Film writer Nicholas Bell reviews the sixth in the series
Ghostface in Paramount Pictures and Spyglass Media Group's "Scream VI."

With vocal cords as hoarse as ever, Scream VI portends to cement the staying power of a dying franchise’s newest pledges, despite being shackled irrevocably to Wes Craven’s quadrilogy of popcorn slashers. Hot on the heels of the 2022 “requel” Scream (which obnoxiously tried to eschew its proper Roman numerological demarcation), directors Matt Bettinelli-Olpin and Tyler Gillett take another stab with a sixth entry in the series, which wisely removes itself from the sleepy California climes of the fictional Woodsboro for New York City. But this divorce from certain backbones elements may prove to have as many pros as cons (let no man cast asunder what Wes hath joined together).

 

Director Matt Bettinelli-Olpin, left, and Director Tyler Gillett on the set of Paramount Pictures and Spyglass Media Group’s Scream VI. (Courtesy of Paramount Pictures)

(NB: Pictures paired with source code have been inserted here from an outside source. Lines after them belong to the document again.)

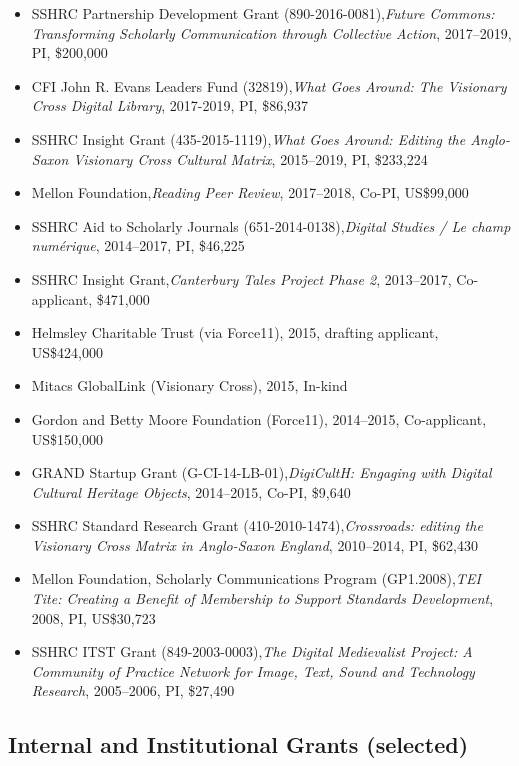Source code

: \documentclass[12pt]{article}
\begin{document}
\begin{itemize}
  \item SSHRC Partnership Development Grant (890-2016-0081),\textit{Future Commons: Transforming Scholarly Communication through Collective Action}, 2017–2019, PI, \$200,000
  \item CFI John R. Evans Leaders Fund (32819),\textit{What Goes Around: The Visionary Cross Digital Library}, 2017-2019, PI, \$86,937
  \item SSHRC Insight Grant (435-2015-1119),\textit{What Goes Around: Editing the Anglo-Saxon Visionary Cross Cultural Matrix}, 2015–2019, PI, \$233,224
  \item Mellon Foundation,\textit{Reading Peer Review}, 2017–2018, Co-PI, US\$99,000
  \item SSHRC Aid to Scholarly Journals (651-2014-0138),\textit{Digital Studies / Le champ numérique}, 2014–2017, PI, \$46,225
  \item SSHRC Insight Grant,\textit{Canterbury Tales Project Phase 2}, 2013–2017, Co-applicant, \$471,000
  \item Helmsley Charitable Trust (via Force11), 2015, drafting applicant, US\$424,000
  \item Mitacs GlobalLink (Visionary Cross), 2015, In-kind
  \item Gordon and Betty Moore Foundation (Force11), 2014–2015, Co-applicant, US\$150,000
  \item GRAND Startup Grant (G-CI-14-LB-01),\textit{DigiCultH: Engaging with Digital Cultural Heritage Objects}, 2014–2015, Co-PI, \$9,640
  \item SSHRC Standard Research Grant (410-2010-1474),\textit{Crossroads: editing the Visionary Cross Matrix in Anglo-Saxon England}, 2010–2014, PI, \$62,430
  \item Mellon Foundation, Scholarly Communications Program (GP1.2008),\textit{TEI Tite: Creating a Benefit of Membership to Support Standards Development}, 2008, PI, US\$30,723
  \item SSHRC ITST Grant (849-2003-0003),\textit{The Digital Medievalist Project: A Community of Practice Network for Image, Text, Sound and Technology Research}, 2005–2006, PI, \$27,490
\end{itemize}


\subsection*{Internal and Institutional Grants (selected)}
\end{document}
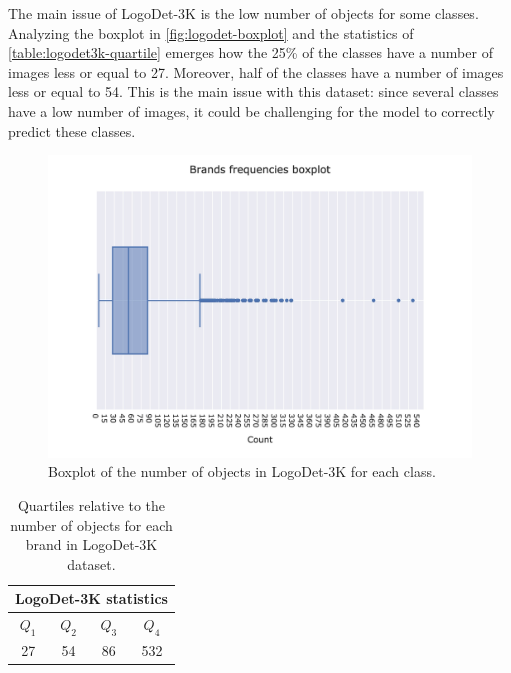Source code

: The main issue of LogoDet-3K is the low number of objects for some classes. Analyzing the boxplot in \autoref{fig:logodet-boxplot} and the statistics of \autoref{table:logodet3k-quartile} emerges how the 25\% of the classes have a number of images less or equal to 27. Moreover, half of the classes have a number of images less or equal to 54. This is the main issue with this dataset: since several classes have a low number of images, it could be challenging for the model to correctly predict these classes.  



\begin{figure}[ht]
	\centering

    \begin{center}
        \includegraphics[width=\columnwidth]{images/box_plot.jpeg}
    \end{center}
	\caption{Boxplot of the number of objects in LogoDet-3K for each class.}%
	\label{fig:logodet-boxplot}%
\end{figure}


\begin{table}[ht]
    \centering
    \begin{tabular}{c  c  c  c } 
     \hline
     \multicolumn{4}{c}{LogoDet-3K statistics}\\
     \hline
     \textbf{$Q_1$} & \textbf{$Q_2$} & \textbf{$Q_3$} & \textbf{$Q_4$} \\
     \hline
     27 & 54 & 86 & 532 \\
    \end{tabular}
    \caption{Quartiles relative to the number of objects for each brand in LogoDet-3K dataset.}
    \label{table:logodet3k-quartile}
\end{table}

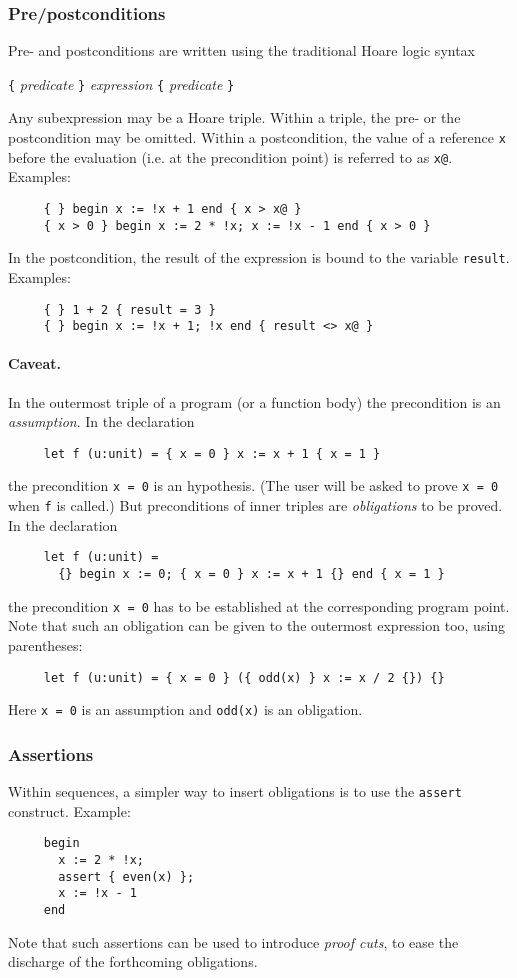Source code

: \documentclass[a4paper,12pt]{report}
\makeatletter
\newcommand{\indextt}[1]{\index{#1@\texttt{#1}}}
\newcommand{\caveat}{\paragraph{Caveat.}}
\makeatother
\begin{document}
\subsubsection{Pre/postconditions}
Pre- and postconditions are written using the traditional Hoare logic
syntax 
\begin{center}
  \texttt{\{} \textsl{predicate} \texttt{\}} 
  \textsl{expression}
  \texttt{\{} \textsl{predicate} \texttt{\}} 
\end{center}
Any subexpression may be a Hoare triple. Within a triple, the pre- or
the postcondition may be omitted.
Within a postcondition, the value of a reference \texttt{x} before the
evaluation (i.e. at the precondition point) is referred to as \texttt{x@}.
Examples:
\begin{verbatim}
     { } begin x := !x + 1 end { x > x@ }
     { x > 0 } begin x := 2 * !x; x := !x - 1 end { x > 0 }
\end{verbatim}
In the postcondition, the result of the expression is bound to the
variable \texttt{result}. \indextt{result} 
Examples:
\begin{verbatim}
     { } 1 + 2 { result = 3 }
     { } begin x := !x + 1; !x end { result <> x@ }
\end{verbatim}


\caveat
In the outermost triple of a program (or a function body) the
precondition is an \emph{assumption}. In the declaration
\begin{verbatim}
     let f (u:unit) = { x = 0 } x := x + 1 { x = 1 }
\end{verbatim}
the precondition \texttt{x = 0} is an hypothesis. (The user will be
asked to prove \texttt{x = 0} when \texttt{f} is called.)
But preconditions of inner triples are \emph{obligations} to be
proved. In the declaration 
\begin{verbatim}
     let f (u:unit) = 
       {} begin x := 0; { x = 0 } x := x + 1 {} end { x = 1 }
\end{verbatim}
the precondition \texttt{x = 0} has to be established at the
corresponding program point.
Note that such an obligation can be given to the outermost expression
too, using parentheses:
\begin{verbatim}
     let f (u:unit) = { x = 0 } ({ odd(x) } x := x / 2 {}) {}
\end{verbatim}
Here \texttt{x = 0} is an assumption and \texttt{odd(x)} is an obligation.


\subsubsection{Assertions}
\indextt{assert}
Within sequences, a simpler way to insert obligations is to use the
\texttt{assert} construct. Example:
\begin{verbatim}
     begin 
       x := 2 * !x;
       assert { even(x) };
       x := !x - 1
     end
\end{verbatim}
Note that such assertions can be used to introduce \emph{proof cuts},
to ease the discharge of the forthcoming obligations.
\end{document}
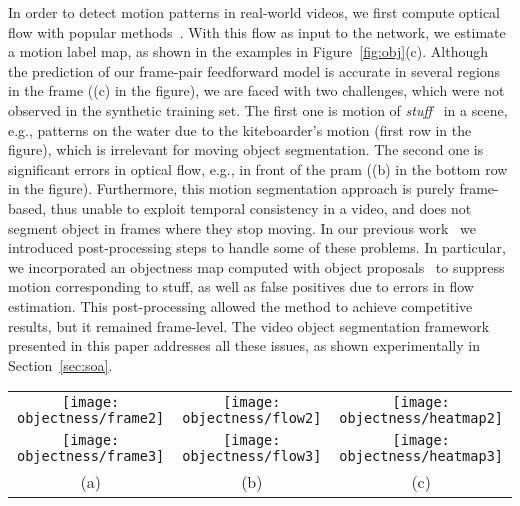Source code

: In order to detect motion patterns in real-world videos, we first compute
optical flow with popular
methods~\cite{sundaram2010dense,Revaud15,ilg2016flownet}. With this
flow as input to the network, we estimate a motion label map, as shown in the
examples in Figure~\ref{fig:obj}(c). Although the prediction of our frame-pair
feedforward model is accurate in several regions in the frame ((c) in the
figure), we are faced with two challenges, which were not observed in the
synthetic training set. The first one is motion of
\textit{stuff}~\cite{Adelson01} in a scene, e.g., patterns on the water due to
the kiteboarder's motion (first row in the figure), which is irrelevant for
moving object segmentation. The second one is significant errors in optical
flow, e.g., in front of the pram ((b) in the bottom row in the figure).
Furthermore, this motion segmentation approach is purely frame-based, thus
unable to exploit temporal consistency in a video, and does not segment object
in frames where they stop moving. In our previous
work~\cite{tokmakov2016learning} we introduced post-processing steps to handle
some of these problems. In particular, we incorporated an objectness map
computed with object proposals~\cite{pinheiro2016learning} to suppress motion
corresponding to stuff, as well as false positives due to errors in flow
estimation. This post-processing allowed the method to achieve competitive
results, but it remained frame-level. The video object segmentation framework
presented in this paper addresses all these issues, as shown experimentally in
Section~\ref{sec:soa}.
\setlength{\tabcolsep}{2pt}
\begin{figure*}[t]
\begin{center}
\begin{tabular}{ccc}
\texttt{[image: objectness/frame2]} & 
\texttt{[image: objectness/flow2]} & 
\texttt{[image: objectness/heatmap2]} \\ 

\texttt{[image: objectness/frame3]} & 
\texttt{[image: objectness/flow3]} & 
\texttt{[image: objectness/heatmap3]}  \\ 
(a) & (b) & (c) 
\end{tabular}
\end{center}
\vspace{-0.3cm}\caption{Sample results on the DAVIS dataset for MP-Net. Each row shows: (a) video frame, (b) optical flow
estimated with LDOF~\cite{Brox11a}, (c) output of our MP-Net with LDOF
flow as input.}\label{fig:obj}
\end{figure*}
\setlength{\tabcolsep}{6pt}

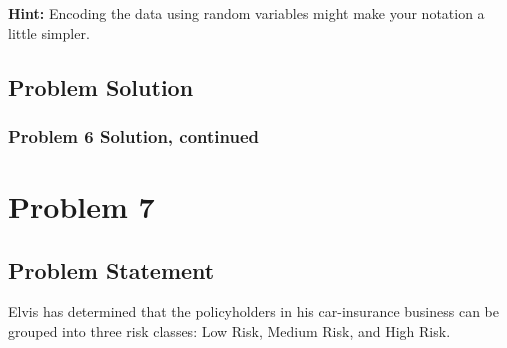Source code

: \documentclass[12pt]{article}
\theoremstyle{definition}
\begin{document}
\bigskip
\noindent
{\bf Hint:} Encoding the data using random variables might make your notation a little simpler.

\newpage
\subsection*{Problem Solution}


\newpage
\subsubsection*{Problem 6 Solution, continued}



\newpage
\section*{Problem 7}


\subsection*{Problem Statement}

Elvis has determined that the policyholders in his car-insurance business can be grouped into three risk classes: Low Risk, Medium Risk, and High Risk.
\end{document}
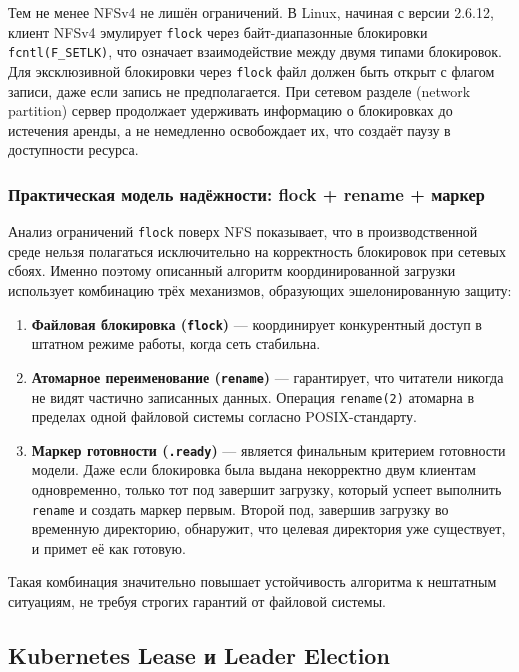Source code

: Тем не менее NFSv4 не лишён ограничений. В Linux, начиная с версии 2.6.12, клиент NFSv4 эмулирует \texttt{flock} через байт-диапазонные блокировки \texttt{fcntl(F\_SETLK)}, что означает взаимодействие между двумя типами блокировок. Для эксклюзивной блокировки через \texttt{flock} файл должен быть открыт с флагом записи, даже если запись не предполагается. При сетевом разделе (network partition) сервер продолжает удерживать информацию о блокировках до истечения аренды, а не немедленно освобождает их, что создаёт паузу в доступности ресурса.

\subsubsection{Практическая модель надёжности: flock + rename + маркер}

Анализ ограничений \texttt{flock} поверх NFS показывает, что в производственной среде нельзя полагаться исключительно на корректность блокировок при сетевых сбоях. Именно поэтому описанный алгоритм координированной загрузки использует комбинацию трёх механизмов, образующих эшелонированную защиту:

\begin{enumerate}[leftmargin=*]
  \item \textbf{Файловая блокировка (\texttt{flock})} --- координирует конкурентный доступ в штатном режиме работы, когда сеть стабильна.
  \item \textbf{Атомарное переименование (\texttt{rename})} --- гарантирует, что читатели никогда не видят частично записанных данных. Операция \texttt{rename(2)} атомарна в пределах одной файловой системы согласно POSIX-стандарту.
  \item \textbf{Маркер готовности (\texttt{.ready})} --- является финальным критерием готовности модели. Даже если блокировка была выдана некорректно двум клиентам одновременно, только тот под завершит загрузку, который успеет выполнить \texttt{rename} и создать маркер первым. Второй под, завершив загрузку во временную директорию, обнаружит, что целевая директория уже существует, и примет её как готовую.
\end{enumerate}

Такая комбинация значительно повышает устойчивость алгоритма к нештатным ситуациям, не требуя строгих гарантий от файловой системы.

\subsection{Kubernetes Lease и Leader Election}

This time around, the latest iteration of the cloaked Ghostface killer takes Manhattan, not unlike Jason Voorhies in the eighth segment of the Friday the 13th films, which feels like a much-needed vacation from the prohibitive logistical repetition constricting every film since Drew Barrymore’s surprise death during the prologue of the 1996 original. If Craven’s universe too often overcalculated the niftiness of shrewd self-awareness, this smugness at last begins to feel diluted through the necessity of appealing to a younger generation more accustomed to streaming content rather than attending a theater. Although equipped with customary “new” but increasingly vague rules dictating the inane responses of its predisposed pawns, there’s a markedly zesty sense of danger in this latest chapter, which unfortunately dissipates exponentially by the time its ho-hum third act twists are revealed. Predictably, there’s nothing really new here, delivering yet another routinely banal showdown customarily outfitted with signature exposition for a fanbase forced to embrace an eternally victimized protagonist with worse karma than a Greek tragedienne. The show must go on, at least if ticket sales dictate its life force, and while the screaming may well continue, too much of the same pitch eventually becomes white noise.

 

(Courtesy of Paramount Pictures)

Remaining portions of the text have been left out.